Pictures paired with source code
-- Opening Marker --
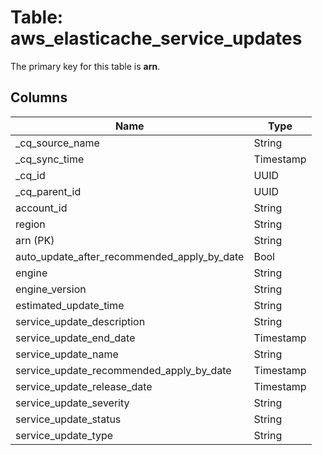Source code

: # Table: aws_elasticache_service_updates



The primary key for this table is **arn**.


## Columns
| Name          | Type          |
| ------------- | ------------- |
|_cq_source_name|String|
|_cq_sync_time|Timestamp|
|_cq_id|UUID|
|_cq_parent_id|UUID|
|account_id|String|
|region|String|
|arn (PK)|String|
|auto_update_after_recommended_apply_by_date|Bool|
|engine|String|
|engine_version|String|
|estimated_update_time|String|
|service_update_description|String|
|service_update_end_date|Timestamp|
|service_update_name|String|
|service_update_recommended_apply_by_date|Timestamp|
|service_update_release_date|Timestamp|
|service_update_severity|String|
|service_update_status|String|
|service_update_type|String|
-- Closing Marker --
• _Exercise_:
Keep the pictures out of your copy, and repeat every entry above exactly.

• _Exercise result_:
Source code

: # Table: aws_elasticache_service_updates



The primary key for this table is **arn**.


## Columns
| Name          | Type          |
| ------------- | ------------- |
|_cq_source_name|String|
|_cq_sync_time|Timestamp|
|_cq_id|UUID|
|_cq_parent_id|UUID|
|account_id|String|
|region|String|
|arn (PK)|String|
|auto_update_after_recommended_apply_by_date|Bool|
|engine|String|
|engine_version|String|
|estimated_update_time|String|
|service_update_description|String|
|service_update_end_date|Timestamp|
|service_update_name|String|
|service_update_recommended_apply_by_date|Timestamp|
|service_update_release_date|Timestamp|
|service_update_severity|String|
|service_update_status|String|
|service_update_type|String|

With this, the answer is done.